In the Indian Parliament, a Standing committee is a committee consisting of Members of Parliament or MPs
. It is a permanent and regular committee which is constituted from time to time according to the provisions of an Act of Parliament or Rules of Procedure and Conduct of Business. The work done by the Indian Parliament is not only voluminous but also of a complex 
nature, hence a great deal of its work is carried out in these Parliamentary committees.

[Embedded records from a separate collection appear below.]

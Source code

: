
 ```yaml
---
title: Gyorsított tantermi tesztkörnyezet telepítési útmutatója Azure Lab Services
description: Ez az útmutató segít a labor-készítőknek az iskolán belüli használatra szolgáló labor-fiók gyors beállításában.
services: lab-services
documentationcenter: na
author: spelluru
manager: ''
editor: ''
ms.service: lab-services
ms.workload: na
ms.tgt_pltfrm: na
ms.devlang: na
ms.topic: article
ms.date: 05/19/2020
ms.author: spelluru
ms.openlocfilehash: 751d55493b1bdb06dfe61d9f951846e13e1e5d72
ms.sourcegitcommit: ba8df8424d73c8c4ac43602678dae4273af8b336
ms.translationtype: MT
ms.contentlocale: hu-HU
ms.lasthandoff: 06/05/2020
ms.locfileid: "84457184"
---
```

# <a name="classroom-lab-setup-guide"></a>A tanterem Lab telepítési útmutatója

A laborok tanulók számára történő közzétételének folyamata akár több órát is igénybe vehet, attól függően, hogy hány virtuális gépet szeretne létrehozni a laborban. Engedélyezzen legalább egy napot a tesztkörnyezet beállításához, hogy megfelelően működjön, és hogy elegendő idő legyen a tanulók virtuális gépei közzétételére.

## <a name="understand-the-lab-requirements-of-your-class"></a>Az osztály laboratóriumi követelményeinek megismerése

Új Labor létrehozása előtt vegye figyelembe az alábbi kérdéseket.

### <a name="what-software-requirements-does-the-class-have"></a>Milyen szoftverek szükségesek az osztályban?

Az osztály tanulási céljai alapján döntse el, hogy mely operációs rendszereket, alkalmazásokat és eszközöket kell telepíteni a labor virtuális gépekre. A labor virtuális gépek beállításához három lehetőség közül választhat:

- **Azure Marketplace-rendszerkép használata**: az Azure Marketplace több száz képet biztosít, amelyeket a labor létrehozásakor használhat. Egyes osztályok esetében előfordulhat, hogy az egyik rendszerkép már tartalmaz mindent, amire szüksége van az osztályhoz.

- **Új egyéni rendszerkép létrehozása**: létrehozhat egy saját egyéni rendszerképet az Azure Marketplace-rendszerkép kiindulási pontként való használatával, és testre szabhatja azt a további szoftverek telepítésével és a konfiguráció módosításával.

Both Houses of Parliament, Rajya Sabha and Lok Sabha, have similar committee structures with a few exceptions. Their appointment, terms of office, functions and procedures of conducting business are broadly similar. These standing committees are elected or appointed every year, or periodically by the Chairman of the Rajya Sabha or the Speaker of the Lok Sabha, or as a result of consultation between them.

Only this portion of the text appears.